- DATA LISTING
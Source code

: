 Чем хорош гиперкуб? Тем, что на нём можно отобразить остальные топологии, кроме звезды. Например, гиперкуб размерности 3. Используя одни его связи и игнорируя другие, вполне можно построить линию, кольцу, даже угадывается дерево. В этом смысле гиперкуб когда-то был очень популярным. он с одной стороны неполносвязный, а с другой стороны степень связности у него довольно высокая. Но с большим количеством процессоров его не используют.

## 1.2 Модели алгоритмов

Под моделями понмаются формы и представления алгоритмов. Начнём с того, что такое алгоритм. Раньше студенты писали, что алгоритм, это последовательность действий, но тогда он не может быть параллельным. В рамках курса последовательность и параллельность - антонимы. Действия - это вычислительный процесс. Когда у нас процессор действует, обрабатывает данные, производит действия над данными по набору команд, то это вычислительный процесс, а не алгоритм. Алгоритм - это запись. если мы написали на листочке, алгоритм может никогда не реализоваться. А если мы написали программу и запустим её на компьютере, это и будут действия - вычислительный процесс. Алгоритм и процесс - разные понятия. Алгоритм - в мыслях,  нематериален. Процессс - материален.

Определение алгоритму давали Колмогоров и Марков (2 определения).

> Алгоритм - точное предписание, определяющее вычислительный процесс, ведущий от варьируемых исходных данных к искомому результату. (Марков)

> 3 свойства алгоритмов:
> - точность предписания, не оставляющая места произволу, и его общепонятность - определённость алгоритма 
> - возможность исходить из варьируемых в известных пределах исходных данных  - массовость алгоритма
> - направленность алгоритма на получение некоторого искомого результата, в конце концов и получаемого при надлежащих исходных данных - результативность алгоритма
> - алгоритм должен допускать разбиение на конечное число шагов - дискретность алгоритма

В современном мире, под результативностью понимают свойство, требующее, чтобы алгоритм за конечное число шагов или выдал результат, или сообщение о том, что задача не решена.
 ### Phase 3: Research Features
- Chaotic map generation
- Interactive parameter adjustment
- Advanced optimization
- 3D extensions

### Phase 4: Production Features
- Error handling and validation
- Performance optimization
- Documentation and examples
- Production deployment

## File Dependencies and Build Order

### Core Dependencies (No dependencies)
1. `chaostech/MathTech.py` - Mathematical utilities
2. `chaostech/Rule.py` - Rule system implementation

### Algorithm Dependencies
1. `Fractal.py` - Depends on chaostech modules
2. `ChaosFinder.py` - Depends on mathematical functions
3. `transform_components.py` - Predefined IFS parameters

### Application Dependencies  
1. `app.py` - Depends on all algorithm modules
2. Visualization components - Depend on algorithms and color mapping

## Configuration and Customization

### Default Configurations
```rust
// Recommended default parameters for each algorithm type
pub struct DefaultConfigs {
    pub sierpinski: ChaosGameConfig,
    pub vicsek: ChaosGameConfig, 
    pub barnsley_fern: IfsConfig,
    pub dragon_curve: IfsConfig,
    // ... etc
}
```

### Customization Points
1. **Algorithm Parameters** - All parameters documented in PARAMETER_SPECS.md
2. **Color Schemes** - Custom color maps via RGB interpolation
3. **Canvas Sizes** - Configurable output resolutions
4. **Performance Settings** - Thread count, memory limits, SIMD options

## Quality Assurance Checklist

- WHAT IS EXPECTED
Which lines of the records contain the word "Production"? Copy each of them.

- RESULT OF THE EXERCISE
### Phase 4: Production Features
- Production deployment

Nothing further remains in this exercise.